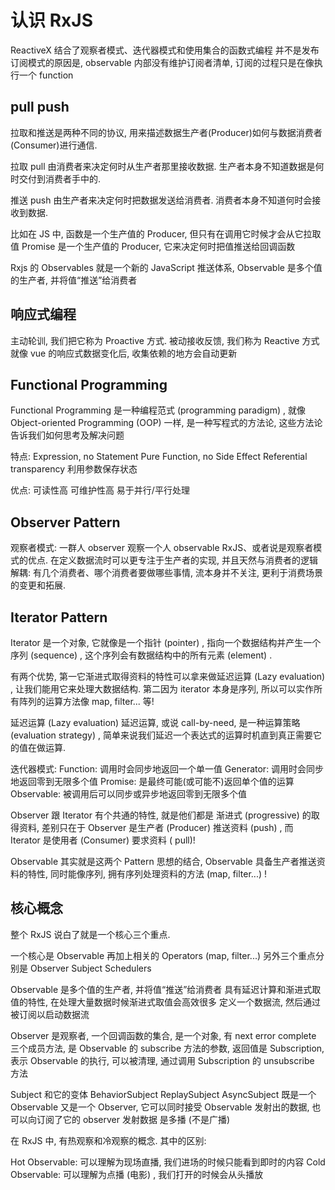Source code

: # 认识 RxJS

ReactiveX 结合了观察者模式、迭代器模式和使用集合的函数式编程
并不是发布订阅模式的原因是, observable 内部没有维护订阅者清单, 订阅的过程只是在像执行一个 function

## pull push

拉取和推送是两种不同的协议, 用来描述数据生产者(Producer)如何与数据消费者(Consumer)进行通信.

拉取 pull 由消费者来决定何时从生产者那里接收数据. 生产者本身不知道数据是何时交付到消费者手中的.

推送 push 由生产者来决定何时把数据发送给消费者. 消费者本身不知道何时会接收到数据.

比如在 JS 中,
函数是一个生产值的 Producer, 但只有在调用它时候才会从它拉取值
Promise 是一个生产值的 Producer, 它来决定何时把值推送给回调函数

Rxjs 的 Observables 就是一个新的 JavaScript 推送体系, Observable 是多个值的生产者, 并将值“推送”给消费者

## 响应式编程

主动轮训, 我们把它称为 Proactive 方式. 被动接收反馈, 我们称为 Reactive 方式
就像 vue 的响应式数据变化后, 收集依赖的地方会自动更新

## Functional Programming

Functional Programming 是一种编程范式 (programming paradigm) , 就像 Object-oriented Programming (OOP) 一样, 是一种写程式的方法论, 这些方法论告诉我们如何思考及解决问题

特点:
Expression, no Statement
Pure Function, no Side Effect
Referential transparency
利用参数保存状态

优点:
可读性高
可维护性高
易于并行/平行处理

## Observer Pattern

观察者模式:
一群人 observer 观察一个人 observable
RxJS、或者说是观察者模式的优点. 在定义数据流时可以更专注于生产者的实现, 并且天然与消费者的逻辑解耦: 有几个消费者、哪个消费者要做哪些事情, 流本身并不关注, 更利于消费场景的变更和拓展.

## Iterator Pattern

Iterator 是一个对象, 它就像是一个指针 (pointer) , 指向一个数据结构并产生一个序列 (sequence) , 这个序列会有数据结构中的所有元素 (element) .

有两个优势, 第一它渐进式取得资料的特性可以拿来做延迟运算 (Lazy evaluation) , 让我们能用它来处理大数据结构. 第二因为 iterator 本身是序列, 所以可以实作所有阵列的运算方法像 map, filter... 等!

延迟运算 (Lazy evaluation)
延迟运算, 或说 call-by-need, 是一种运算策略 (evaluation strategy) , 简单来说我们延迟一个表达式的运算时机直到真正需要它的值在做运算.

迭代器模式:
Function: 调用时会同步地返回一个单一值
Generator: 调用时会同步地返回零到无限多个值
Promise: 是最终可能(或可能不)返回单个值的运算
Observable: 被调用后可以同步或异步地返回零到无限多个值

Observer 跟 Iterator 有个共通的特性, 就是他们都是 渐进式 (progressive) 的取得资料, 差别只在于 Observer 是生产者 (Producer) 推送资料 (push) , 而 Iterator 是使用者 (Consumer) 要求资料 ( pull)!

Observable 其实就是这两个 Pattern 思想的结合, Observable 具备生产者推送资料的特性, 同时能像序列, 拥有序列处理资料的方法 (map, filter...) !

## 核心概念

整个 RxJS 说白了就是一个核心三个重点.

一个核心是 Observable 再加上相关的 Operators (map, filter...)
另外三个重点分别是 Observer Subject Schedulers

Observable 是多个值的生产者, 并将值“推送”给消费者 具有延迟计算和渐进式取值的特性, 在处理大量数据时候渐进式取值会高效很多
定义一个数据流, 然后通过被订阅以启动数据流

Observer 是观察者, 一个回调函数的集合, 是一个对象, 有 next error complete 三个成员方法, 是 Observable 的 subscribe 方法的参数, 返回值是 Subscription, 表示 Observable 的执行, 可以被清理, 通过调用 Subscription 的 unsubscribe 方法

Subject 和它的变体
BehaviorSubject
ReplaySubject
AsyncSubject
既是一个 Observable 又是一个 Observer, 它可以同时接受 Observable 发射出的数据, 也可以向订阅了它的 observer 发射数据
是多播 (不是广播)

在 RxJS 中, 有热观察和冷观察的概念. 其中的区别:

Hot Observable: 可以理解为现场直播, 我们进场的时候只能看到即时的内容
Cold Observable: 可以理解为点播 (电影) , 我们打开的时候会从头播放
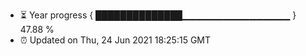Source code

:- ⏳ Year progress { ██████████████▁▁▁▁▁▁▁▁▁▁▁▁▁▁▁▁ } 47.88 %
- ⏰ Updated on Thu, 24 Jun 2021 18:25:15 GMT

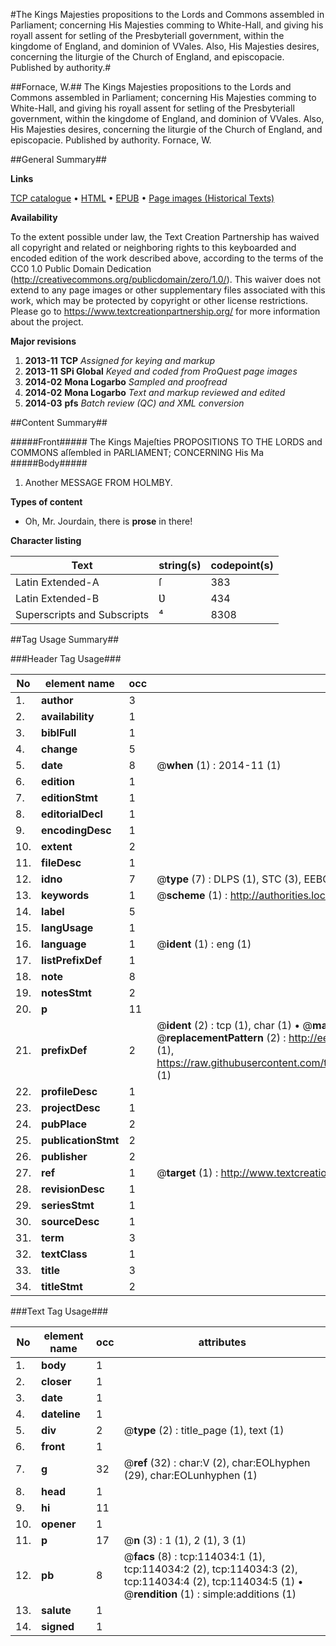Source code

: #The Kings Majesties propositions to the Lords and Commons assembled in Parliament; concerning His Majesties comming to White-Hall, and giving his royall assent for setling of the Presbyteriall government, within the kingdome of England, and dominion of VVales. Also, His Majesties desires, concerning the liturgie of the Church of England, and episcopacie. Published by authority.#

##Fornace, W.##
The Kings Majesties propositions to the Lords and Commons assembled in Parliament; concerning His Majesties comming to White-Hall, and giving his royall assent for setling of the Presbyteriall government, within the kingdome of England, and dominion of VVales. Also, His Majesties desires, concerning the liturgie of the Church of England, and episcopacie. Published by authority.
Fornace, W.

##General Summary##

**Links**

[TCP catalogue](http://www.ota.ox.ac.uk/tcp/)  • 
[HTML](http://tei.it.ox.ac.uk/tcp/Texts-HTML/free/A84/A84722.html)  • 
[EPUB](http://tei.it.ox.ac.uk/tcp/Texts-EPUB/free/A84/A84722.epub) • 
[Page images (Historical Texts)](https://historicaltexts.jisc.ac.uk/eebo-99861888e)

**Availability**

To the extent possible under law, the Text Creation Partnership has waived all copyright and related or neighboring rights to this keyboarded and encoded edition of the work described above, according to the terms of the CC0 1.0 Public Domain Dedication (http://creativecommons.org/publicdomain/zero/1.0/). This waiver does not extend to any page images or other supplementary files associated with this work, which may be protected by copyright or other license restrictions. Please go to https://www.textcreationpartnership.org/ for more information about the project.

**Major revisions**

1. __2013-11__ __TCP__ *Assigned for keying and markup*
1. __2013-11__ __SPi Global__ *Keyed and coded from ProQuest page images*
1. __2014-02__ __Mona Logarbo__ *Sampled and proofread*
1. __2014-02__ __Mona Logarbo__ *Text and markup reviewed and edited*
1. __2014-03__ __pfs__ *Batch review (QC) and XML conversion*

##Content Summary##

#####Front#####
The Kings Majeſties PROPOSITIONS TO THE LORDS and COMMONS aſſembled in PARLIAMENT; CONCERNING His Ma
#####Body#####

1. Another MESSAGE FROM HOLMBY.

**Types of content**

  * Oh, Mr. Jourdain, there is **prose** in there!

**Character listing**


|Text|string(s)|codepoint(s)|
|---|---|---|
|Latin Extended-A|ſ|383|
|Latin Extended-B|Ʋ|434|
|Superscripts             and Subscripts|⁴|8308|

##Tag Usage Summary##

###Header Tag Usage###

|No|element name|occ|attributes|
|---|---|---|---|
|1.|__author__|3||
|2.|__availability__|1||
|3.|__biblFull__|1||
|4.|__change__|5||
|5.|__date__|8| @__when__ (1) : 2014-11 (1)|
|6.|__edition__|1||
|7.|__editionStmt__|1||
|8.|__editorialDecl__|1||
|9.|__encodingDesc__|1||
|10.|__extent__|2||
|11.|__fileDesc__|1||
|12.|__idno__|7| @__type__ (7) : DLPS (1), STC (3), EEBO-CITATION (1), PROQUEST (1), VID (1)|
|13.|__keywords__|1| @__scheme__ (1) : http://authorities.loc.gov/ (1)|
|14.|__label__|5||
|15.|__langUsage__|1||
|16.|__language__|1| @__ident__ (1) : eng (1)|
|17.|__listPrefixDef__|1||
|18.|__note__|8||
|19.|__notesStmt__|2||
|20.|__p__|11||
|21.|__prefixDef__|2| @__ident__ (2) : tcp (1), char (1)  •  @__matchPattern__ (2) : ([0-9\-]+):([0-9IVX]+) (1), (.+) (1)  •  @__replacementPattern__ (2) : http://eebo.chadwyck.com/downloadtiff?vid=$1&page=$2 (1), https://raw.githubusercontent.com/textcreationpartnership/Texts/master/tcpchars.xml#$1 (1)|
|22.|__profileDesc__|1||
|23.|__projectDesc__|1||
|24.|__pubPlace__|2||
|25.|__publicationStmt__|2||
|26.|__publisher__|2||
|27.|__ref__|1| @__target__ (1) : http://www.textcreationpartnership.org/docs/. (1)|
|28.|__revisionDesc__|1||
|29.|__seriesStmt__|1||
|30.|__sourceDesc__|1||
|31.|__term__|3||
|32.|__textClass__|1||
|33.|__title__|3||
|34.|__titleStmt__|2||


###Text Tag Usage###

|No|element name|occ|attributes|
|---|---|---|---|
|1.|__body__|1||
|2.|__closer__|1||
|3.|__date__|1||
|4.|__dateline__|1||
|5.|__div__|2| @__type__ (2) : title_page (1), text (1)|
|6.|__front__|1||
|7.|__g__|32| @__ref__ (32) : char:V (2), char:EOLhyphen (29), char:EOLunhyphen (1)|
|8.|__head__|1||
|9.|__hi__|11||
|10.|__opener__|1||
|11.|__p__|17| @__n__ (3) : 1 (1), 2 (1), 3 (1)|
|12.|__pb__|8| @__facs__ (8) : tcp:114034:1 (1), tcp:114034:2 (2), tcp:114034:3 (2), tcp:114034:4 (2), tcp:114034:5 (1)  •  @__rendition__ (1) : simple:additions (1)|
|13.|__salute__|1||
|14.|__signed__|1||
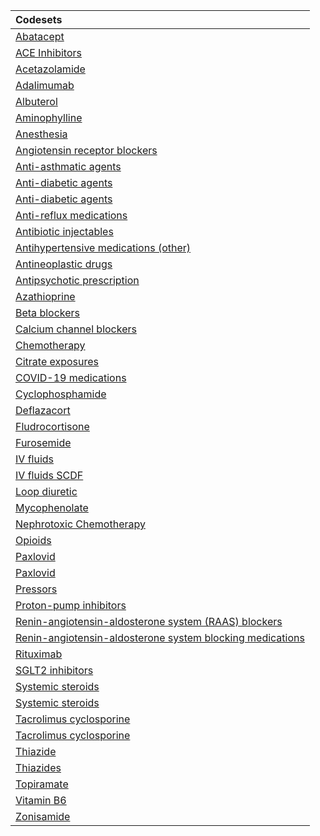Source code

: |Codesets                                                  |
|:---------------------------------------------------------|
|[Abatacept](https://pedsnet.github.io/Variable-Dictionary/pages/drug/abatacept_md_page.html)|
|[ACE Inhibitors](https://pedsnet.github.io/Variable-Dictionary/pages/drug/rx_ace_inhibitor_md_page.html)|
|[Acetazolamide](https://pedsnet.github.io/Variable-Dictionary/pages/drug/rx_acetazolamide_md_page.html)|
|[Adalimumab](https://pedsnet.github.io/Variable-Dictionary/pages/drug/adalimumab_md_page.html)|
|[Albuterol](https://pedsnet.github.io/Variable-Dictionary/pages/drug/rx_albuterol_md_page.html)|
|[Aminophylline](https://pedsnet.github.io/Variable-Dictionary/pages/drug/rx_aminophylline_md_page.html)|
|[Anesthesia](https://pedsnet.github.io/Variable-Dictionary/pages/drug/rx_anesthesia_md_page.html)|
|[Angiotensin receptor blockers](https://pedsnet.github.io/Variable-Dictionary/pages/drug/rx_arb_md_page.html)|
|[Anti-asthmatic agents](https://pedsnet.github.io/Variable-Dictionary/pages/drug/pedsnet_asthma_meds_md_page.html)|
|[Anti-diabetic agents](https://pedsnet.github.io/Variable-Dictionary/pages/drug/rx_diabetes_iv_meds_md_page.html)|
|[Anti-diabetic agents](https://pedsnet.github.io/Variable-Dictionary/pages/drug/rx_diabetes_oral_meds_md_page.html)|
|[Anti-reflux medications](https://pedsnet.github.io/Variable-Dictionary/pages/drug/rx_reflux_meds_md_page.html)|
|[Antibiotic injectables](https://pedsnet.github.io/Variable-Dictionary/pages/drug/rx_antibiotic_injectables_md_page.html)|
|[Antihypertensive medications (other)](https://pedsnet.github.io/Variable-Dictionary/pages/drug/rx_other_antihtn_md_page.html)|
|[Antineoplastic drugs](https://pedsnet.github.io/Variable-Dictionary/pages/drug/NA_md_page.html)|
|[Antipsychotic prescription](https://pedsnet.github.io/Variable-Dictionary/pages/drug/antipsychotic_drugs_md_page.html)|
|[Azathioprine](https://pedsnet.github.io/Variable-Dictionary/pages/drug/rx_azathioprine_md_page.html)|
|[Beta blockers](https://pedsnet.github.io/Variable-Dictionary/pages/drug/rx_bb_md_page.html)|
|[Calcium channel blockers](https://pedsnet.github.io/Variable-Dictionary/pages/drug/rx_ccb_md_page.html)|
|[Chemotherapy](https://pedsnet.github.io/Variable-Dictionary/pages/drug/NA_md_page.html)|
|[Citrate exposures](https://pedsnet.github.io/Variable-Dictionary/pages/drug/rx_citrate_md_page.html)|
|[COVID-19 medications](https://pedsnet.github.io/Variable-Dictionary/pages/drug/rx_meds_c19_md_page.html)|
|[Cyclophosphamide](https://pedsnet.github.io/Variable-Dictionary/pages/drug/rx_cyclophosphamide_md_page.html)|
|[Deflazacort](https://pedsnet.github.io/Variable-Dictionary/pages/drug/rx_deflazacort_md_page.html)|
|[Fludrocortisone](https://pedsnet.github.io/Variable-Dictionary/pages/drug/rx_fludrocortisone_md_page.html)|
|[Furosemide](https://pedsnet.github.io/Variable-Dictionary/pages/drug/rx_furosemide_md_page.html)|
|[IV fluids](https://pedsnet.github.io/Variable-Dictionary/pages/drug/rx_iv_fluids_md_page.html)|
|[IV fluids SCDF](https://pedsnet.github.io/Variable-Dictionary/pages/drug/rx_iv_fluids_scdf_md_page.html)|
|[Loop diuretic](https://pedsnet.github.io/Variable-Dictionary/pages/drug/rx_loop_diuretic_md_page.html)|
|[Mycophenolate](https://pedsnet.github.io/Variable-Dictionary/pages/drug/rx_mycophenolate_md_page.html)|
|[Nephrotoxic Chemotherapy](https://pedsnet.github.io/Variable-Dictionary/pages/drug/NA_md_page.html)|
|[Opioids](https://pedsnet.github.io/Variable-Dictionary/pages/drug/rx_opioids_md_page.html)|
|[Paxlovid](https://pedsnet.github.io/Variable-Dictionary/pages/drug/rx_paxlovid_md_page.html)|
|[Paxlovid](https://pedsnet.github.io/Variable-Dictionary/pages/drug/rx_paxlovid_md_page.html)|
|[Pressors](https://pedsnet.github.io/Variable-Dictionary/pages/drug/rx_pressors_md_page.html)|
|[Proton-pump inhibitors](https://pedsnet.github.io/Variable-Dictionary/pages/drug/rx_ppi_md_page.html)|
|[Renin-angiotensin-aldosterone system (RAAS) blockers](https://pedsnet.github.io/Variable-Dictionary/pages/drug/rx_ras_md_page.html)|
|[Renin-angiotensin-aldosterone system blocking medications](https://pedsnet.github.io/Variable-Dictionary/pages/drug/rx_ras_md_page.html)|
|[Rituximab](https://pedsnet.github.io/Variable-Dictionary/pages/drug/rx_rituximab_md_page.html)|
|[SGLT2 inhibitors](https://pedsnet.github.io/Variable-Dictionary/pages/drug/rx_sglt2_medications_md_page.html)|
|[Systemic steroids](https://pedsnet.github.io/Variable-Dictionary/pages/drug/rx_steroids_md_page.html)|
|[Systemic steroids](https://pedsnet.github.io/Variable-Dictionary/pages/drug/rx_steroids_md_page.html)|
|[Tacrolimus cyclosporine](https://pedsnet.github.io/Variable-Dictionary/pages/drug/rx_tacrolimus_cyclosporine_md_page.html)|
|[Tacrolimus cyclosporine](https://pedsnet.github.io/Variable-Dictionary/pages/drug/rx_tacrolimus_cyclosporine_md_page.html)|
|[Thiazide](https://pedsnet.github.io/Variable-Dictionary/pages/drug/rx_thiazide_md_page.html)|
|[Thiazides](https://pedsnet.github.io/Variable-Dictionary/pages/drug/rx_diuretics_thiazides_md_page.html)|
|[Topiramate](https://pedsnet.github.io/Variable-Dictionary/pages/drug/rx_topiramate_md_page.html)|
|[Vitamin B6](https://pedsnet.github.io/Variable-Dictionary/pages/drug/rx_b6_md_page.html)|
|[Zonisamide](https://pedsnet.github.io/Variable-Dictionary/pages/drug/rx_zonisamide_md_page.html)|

§ WORK TO BE COMPLETED
Work through the material above. Then report how many of its lines contain "filter", and only that.

§ YOUR SOLUTION
3